According to Myers, while those in ancient Rome did participate in alms giving, in Roman and Greek culture there wasn’t the compassion for the poor that was present in Jewish and Christian understanding because “there was nothing like Yahweh’s love for the oppressed in their moral imagination.” For the pre-Christian cultures of antiquity, he observed, civic generosity involved a love for the city but not a love for the poor as such.

This is how Professor Brown put it in a lecture:

In directing so much attention to the care of the poor, Jews and Christians were not simply doing on a more extensive scale what pagans had already been doing in a less whole-hearted and well-organized manner. Far from it. It takes some effort of the historical imagination to realize that around the year 360 CE, love of the poor was a relatively novel and for many humane and public-spirited persons still a largely peripheral virtue. As for organized care of the poor, this was a practice that cut against deeply ingrained and still vigorous traditions of public giving from which direct charity to the poor was notably absent.

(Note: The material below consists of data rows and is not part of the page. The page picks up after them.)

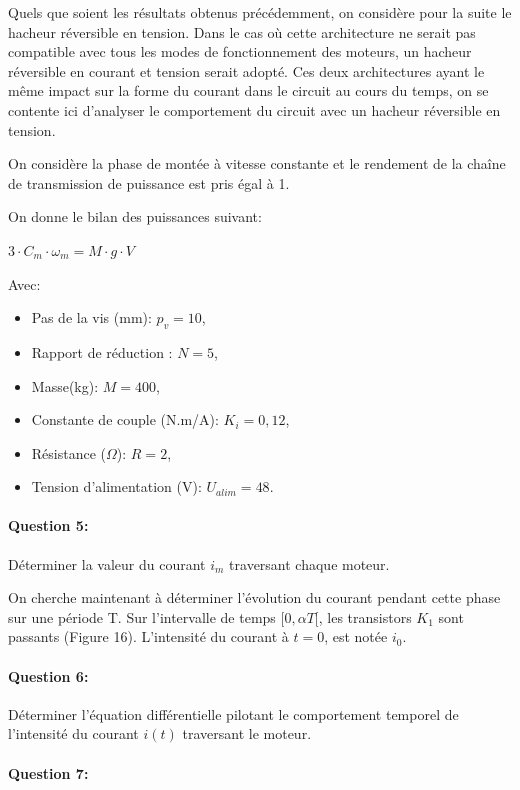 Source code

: Quels que soient les résultats obtenus précédemment, on considère pour la suite le hacheur réversible en
tension. Dans le cas où cette architecture ne serait pas compatible avec tous les modes de fonctionnement
des moteurs, un hacheur réversible en courant et tension serait adopté. Ces deux architectures ayant le même
impact sur la forme du courant dans le circuit au cours du temps, on se contente ici d'analyser le comportement
du circuit avec un hacheur réversible en tension.

On considère la phase de montée à vitesse constante et le rendement de la chaîne de transmission de
puissance est pris égal à 1.

On donne le bilan des puissances suivant:

$3\cdot C_m\cdot\omega_m=M\cdot g\cdot V$

Avec:
\begin{itemize}
 \item Pas de la vis (mm): $p_v=10$,
 \item Rapport de réduction : $N=5$,
 \item Masse(kg): $M=400$,
 \item Constante de couple (N.m/A): $K_i=0,12$,
 \item Résistance ($\Omega$): $R=2$,
 \item Tension d'alimentation (V): $U_{alim}=48$.
\end{itemize}

\paragraph{Question 5:}

Déterminer la valeur du courant $i_m$ traversant chaque moteur.

On cherche maintenant à déterminer l'évolution du courant pendant cette phase sur une période T. Sur l'intervalle de temps $[0,\alpha T[$, les transistors $K_1$ sont passants (Figure 16). L'intensité du courant à $t = 0$, est
notée $i_0$.

\paragraph{Question 6:}

Déterminer l'équation différentielle pilotant le comportement temporel de l'intensité du courant $i(t)$ traversant le moteur.

\paragraph{Question 7:}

It is this Jewish and Christian understanding that eventually helped shift people’s attitudes. “Securing justice for the poor and upholding the cause of the needy,” in the words of the Psalms, became not just a private but also a public concern. Throughout the Scriptures, in fact, rulers are judged by whether the weak and the disadvantaged in society are cared for or exploited.

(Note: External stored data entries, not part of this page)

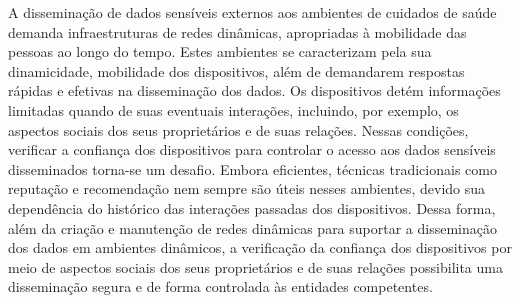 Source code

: \documentclass[12pt]{article}
\newcommand{\as}[1]{\textcolor{blue}{{\bf #1}}}
\newcommand{\agn}[1]{\textcolor{auburn}{#1}}
\begin{document}
\agn{A disseminação de dados sensíveis externos aos ambientes de cuidados de saúde demanda infraestruturas de redes dinâmicas, apropriadas à mobilidade das pessoas ao longo do tempo. Estes ambientes se caracterizam pela sua dinamicidade, mobilidade dos dispositivos, além de demandarem respostas rápidas e efetivas na disseminação dos dados. Os dispositivos detém informações limitadas quando de suas eventuais interações, incluindo, por exemplo, os aspectos sociais dos seus proprietários e de suas relações. Nessas condições, verificar a confiança dos dispositivos para controlar o acesso aos dados sensíveis disseminados torna-se um desafio. Embora eficientes, técnicas tradicionais como reputação e recomendação nem sempre são úteis nesses ambientes, devido sua dependência do histórico das interações passadas dos dispositivos. Dessa forma, além da criação e manutenção de redes dinâmicas para suportar a disseminação dos dados em ambientes dinâmicos, a verificação da confiança dos dispositivos por meio de aspectos sociais dos seus proprietários e de suas relações possibilita uma disseminação segura e de forma controlada às entidades competentes.}

\end{document}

Which brings me to the here and now. According to a recent Washington Post story, next year, for the 50th anniversary of Lyndon Johnson’s “War on Poverty” crusade, Representative Paul Ryan “hopes to roll out an anti-poverty plan to rival his budgetary Roadmap for America’s Future in scope and ambition.”

A conservative plan to combat poverty would of course differ–and in my estimation should differ–from a liberal anti-poverty approach. But for the purposes of this post, I don’t want to examine the substantive policy differences, as salient as they are. Rather, I want to underscore the fact that focusing attention on those living in the shadows of American society is the responsibility of a great political party; and how to create greater opportunity and social mobility for those stuck on the bottom rungs of society should be part of any conservative governing vision.

To be sure, the problem of poverty is complicated, different in important respects from in the past, and defies simplistic partisan explanations. The solutions certainly extend beyond the actions of government. Indeed, misguided government policies have done a great deal to perpetuate inter-generational poverty. But it’s hard to argue that politics and government don’t have significant roles to play, direct and indirect, both in putting an end to failed policies and in supporting what works. And certainly the Republican Party has to do better than declaring utter indifference to the poor (which was the approach some otherwise very impressive individuals took in the 2012 presidential race). 

Helping those most in need should be considered more than a peripheral virtue; and like Jews and Christians of old, we should all make more room in our moral imaginations for the care of the poor. Certainly if we’re told that God identifies with the least of these, so should we.